My favorite parts of Tweetsie Railroad when visiting it this time were the same as when I visited it as a child: the petting zoo, the chair lift, and the train ride...in that order. Despite being a little below the target age of the theme park, Nora had an absolutely spectacular time. If we hadn't pulled her away, she would've loved to just ride the carousel all day. The look of awe and wonder as we did each new activity was so refreshing to see. One of the best joys of parenting is to vicariously rediscover the world through your child's eyes.
Approaching Tweetsie.
She loved riding these plastic horses. And Nora did, too.
On the train. My father had visited TripAdvisor and learned that the best place to be was on the right side of car #3. We quickly took our seats, and then watched as everyone else also knew where to go, piling into the right side of the cars, and particularly in car #3. Just before we left, some stragglers came in and saw no one on the left side of the aisle and figured they should've come earlier. Sure enough, all the action to see was on the right side of the train, centered around the middle car, #3.
Nora enjoyed the train ride a lot. Since it's a real coal burning train, the conductor warned us before leaving the station that we had to be careful that falling embers and ash might enter the train, and to wear sunglasses if we had 'em. Sure enough, ash did blow a bit into the train, but it was nothing a little brush of the shoulder couldn't remedy.
Very, very amateur cowboy actors did a bit of a George and Lennie routine. The general plot was that the moron outlaws, with intentions of robbing the train, got caught by the moderately competent law enforcement, but they had to be released temporarily to band together in their whiteness to fight the attacking Indians.
Nora hated the guns. They were really, really authentically loud. It seems to me like they could make the show just as entertaining without being such an aural assault.
Oh no! A white guy with his face painted red, white and blue on July 4th! A brutal savage or a member of the Tea Party?
Look out, cowboy!
[Insert comic book action onomatopoeias here]

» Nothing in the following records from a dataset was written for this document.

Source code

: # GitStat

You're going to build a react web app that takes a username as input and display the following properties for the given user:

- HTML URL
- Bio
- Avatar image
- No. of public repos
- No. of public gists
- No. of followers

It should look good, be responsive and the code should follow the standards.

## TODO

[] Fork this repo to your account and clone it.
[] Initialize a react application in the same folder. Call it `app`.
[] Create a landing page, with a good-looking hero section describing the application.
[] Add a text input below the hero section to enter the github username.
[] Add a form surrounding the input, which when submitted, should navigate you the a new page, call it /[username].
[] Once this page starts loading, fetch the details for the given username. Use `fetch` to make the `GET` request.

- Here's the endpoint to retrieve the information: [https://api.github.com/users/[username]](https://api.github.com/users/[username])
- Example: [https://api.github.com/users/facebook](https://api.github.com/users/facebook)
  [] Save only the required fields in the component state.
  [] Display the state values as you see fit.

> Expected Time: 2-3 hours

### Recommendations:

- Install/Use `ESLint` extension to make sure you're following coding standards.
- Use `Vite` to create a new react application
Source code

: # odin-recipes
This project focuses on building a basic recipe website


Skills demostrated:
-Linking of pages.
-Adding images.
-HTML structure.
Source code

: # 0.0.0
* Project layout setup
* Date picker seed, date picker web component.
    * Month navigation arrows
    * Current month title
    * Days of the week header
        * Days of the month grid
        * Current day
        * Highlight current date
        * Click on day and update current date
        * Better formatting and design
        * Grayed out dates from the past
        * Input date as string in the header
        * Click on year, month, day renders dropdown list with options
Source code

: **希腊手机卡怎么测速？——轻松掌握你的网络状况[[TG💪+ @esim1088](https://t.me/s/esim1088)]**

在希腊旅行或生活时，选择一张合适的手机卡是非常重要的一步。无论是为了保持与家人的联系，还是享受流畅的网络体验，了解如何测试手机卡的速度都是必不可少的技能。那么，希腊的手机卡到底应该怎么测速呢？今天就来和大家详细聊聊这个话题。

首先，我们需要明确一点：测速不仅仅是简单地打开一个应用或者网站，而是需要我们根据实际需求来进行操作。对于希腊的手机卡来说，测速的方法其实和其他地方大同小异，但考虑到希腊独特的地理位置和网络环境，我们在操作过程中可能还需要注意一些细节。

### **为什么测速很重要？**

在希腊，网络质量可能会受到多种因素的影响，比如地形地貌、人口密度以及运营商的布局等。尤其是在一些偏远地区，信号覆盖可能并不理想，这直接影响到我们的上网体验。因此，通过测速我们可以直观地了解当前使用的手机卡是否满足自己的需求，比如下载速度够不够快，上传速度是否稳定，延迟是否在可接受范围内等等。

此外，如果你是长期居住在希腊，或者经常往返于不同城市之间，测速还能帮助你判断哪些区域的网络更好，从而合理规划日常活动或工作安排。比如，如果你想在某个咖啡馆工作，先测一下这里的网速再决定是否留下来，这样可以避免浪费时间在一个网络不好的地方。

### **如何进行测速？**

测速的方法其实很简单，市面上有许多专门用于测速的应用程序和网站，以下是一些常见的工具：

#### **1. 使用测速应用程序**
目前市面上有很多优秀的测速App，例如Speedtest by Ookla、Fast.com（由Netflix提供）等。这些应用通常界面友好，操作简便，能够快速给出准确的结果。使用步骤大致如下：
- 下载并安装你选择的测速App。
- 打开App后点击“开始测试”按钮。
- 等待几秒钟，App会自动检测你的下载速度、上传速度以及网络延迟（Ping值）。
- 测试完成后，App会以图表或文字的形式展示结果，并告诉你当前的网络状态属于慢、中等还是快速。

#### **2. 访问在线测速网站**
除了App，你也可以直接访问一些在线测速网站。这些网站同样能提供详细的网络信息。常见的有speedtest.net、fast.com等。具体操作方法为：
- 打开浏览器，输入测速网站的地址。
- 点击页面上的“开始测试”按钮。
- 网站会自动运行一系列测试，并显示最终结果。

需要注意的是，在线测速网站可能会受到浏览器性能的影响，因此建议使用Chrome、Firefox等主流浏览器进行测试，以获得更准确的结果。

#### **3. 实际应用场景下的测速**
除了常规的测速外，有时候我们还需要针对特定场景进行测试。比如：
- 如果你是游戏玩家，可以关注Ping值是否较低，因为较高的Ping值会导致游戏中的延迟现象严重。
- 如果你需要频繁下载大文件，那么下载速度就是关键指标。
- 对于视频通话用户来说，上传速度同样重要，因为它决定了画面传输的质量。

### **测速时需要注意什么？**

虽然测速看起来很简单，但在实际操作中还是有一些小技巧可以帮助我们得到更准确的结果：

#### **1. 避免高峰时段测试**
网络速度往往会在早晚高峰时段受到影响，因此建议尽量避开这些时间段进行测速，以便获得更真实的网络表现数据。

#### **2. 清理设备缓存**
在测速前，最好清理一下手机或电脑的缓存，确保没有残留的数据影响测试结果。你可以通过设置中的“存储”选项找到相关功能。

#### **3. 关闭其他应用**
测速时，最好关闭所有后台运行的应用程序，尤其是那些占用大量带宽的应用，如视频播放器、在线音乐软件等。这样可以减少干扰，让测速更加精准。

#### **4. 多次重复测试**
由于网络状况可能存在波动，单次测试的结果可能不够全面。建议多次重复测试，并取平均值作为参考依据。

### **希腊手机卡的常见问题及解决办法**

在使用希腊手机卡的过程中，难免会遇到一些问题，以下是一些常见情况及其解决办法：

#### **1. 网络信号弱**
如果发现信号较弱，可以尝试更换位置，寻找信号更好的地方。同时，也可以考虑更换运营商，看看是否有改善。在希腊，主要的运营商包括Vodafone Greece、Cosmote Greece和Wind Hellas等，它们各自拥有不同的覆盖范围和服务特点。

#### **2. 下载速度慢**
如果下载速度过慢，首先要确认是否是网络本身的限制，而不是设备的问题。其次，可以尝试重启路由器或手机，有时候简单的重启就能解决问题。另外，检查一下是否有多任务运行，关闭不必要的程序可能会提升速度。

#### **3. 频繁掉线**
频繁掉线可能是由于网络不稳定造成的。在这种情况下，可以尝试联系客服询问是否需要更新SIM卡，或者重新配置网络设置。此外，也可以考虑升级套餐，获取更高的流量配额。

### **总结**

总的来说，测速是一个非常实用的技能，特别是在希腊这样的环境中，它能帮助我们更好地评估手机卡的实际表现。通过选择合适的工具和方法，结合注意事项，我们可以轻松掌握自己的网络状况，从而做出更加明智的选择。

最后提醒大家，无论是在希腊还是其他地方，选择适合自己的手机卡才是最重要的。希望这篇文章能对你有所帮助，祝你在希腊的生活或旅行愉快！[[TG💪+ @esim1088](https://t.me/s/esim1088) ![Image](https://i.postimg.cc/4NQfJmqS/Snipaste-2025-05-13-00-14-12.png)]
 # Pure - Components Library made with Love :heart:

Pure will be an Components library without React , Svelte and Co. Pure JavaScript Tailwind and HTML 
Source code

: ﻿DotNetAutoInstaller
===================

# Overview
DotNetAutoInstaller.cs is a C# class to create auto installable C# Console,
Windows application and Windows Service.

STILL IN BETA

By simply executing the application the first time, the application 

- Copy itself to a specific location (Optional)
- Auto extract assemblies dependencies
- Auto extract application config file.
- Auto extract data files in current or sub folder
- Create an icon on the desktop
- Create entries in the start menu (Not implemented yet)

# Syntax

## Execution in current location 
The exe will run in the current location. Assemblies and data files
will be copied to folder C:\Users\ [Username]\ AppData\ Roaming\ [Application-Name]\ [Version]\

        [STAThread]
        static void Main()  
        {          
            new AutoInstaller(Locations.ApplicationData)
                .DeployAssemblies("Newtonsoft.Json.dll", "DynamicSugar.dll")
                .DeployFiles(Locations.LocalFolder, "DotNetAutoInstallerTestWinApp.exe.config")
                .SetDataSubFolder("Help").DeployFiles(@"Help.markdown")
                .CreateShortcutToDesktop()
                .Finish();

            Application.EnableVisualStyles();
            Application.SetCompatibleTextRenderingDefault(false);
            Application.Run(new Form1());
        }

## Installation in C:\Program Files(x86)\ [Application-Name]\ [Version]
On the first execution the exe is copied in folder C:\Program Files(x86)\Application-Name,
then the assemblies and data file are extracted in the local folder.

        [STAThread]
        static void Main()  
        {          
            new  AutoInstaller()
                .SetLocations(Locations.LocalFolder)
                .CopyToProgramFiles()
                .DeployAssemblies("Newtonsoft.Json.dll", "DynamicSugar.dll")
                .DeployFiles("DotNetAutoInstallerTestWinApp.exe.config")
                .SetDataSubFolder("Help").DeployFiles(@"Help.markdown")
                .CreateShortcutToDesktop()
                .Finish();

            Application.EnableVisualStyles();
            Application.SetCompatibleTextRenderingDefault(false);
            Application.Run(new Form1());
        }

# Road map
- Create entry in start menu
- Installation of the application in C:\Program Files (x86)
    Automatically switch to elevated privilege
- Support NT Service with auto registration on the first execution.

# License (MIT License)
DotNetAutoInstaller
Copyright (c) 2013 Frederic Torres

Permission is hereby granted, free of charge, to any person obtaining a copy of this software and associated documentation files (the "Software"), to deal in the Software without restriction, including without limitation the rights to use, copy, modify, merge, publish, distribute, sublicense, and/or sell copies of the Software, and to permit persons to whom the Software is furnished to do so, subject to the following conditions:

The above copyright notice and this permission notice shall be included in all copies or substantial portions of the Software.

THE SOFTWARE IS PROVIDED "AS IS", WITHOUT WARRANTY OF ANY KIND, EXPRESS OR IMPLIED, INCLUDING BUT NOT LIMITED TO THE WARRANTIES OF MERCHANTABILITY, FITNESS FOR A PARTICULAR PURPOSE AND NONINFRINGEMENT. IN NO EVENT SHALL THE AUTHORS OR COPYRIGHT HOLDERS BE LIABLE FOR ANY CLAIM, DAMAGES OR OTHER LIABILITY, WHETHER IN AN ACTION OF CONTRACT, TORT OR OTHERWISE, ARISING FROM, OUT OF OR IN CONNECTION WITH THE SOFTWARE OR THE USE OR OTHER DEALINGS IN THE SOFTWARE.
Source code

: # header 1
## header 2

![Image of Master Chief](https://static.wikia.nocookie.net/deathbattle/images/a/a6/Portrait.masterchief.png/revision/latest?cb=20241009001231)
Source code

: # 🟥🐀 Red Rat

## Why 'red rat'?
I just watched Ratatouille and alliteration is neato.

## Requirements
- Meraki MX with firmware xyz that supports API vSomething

The engine is a beautiful machine, I must admit.
Nora loved the carousel.
This made me chuckle. To take the chair lift up to the upper part of the park, we had to leave our stroller down below.
Feeding the deer.
And even better: Baby goats!!
Nora couldn't quite get up the courage to let one eat from her hand, but she enjoyed petting them for 0.5 seconds at a time. I kid you not.
Not quite a Galapagos cruise, but there were some pretty bizarre animals you don't see every day.
When we were eating some hotdogs and pulled pork sandwiches, a thunderstorm arrived very quickly, so we got to ride down the chair lift in the somewhat-sideways rain, accompanied by not-so-distant thunder. I really enjoyed the chair lift. I would've enjoyed just riding it up and down a few more times.
My parents liked it, too.
All in all, I think we had a wonderful time and can't wait to go back in the coming years when Nora is a little bit older. She fell asleep just as soon as we got the car in gear and slept all the way back down the mountain to my parents' house.